* _EXERCISE BRIEF_
The response must contain every line of the records that follow, duplicated exactly.

# # # #

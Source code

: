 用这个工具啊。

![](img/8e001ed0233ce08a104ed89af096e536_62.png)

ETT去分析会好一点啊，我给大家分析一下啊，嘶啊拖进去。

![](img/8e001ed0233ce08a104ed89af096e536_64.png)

# # # #

* _EXPECTED ANSWER_
Source code

: 用这个工具啊。

![](img/8e001ed0233ce08a104ed89af096e536_62.png)

ETT去分析会好一点啊，我给大家分析一下啊，嘶啊拖进去。

![](img/8e001ed0233ce08a104ed89af096e536_64.png)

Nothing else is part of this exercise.